[MATERIALS PROVIDED]:
::::::

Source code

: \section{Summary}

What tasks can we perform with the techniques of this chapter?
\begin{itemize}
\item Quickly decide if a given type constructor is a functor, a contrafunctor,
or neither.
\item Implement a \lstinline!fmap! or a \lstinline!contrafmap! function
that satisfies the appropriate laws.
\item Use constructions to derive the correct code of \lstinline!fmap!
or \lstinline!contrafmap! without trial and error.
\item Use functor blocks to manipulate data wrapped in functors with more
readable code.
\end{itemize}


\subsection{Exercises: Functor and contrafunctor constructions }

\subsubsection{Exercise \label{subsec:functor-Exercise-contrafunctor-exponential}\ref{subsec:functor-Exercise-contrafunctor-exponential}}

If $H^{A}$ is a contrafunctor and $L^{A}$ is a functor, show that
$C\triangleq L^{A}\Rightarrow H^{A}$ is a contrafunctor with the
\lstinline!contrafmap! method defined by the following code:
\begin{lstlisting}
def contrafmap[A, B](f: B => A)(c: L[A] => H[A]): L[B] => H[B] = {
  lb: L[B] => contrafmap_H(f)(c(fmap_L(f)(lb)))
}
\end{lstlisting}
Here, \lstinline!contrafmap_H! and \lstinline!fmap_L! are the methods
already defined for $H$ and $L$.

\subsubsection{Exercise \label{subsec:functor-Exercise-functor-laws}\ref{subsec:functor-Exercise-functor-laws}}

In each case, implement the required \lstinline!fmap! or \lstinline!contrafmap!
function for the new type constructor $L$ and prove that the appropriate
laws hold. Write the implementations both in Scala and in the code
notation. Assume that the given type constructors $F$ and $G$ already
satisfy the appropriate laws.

::::::

[PROBLEM DESCRIPTION]:
Write out the whole listing exactly as it stands.

[ANSWER TO THIS TASK]:
Source code

: \section{Summary}

What tasks can we perform with the techniques of this chapter?
\begin{itemize}
\item Quickly decide if a given type constructor is a functor, a contrafunctor,
or neither.
\item Implement a \lstinline!fmap! or a \lstinline!contrafmap! function
that satisfies the appropriate laws.
\item Use constructions to derive the correct code of \lstinline!fmap!
or \lstinline!contrafmap! without trial and error.
\item Use functor blocks to manipulate data wrapped in functors with more
readable code.
\end{itemize}


\subsection{Exercises: Functor and contrafunctor constructions }

\subsubsection{Exercise \label{subsec:functor-Exercise-contrafunctor-exponential}\ref{subsec:functor-Exercise-contrafunctor-exponential}}

If $H^{A}$ is a contrafunctor and $L^{A}$ is a functor, show that
$C\triangleq L^{A}\Rightarrow H^{A}$ is a contrafunctor with the
\lstinline!contrafmap! method defined by the following code:
\begin{lstlisting}
def contrafmap[A, B](f: B => A)(c: L[A] => H[A]): L[B] => H[B] = {
  lb: L[B] => contrafmap_H(f)(c(fmap_L(f)(lb)))
}
\end{lstlisting}
Here, \lstinline!contrafmap_H! and \lstinline!fmap_L! are the methods
already defined for $H$ and $L$.

\subsubsection{Exercise \label{subsec:functor-Exercise-functor-laws}\ref{subsec:functor-Exercise-functor-laws}}

In each case, implement the required \lstinline!fmap! or \lstinline!contrafmap!
function for the new type constructor $L$ and prove that the appropriate
laws hold. Write the implementations both in Scala and in the code
notation. Assume that the given type constructors $F$ and $G$ already
satisfy the appropriate laws.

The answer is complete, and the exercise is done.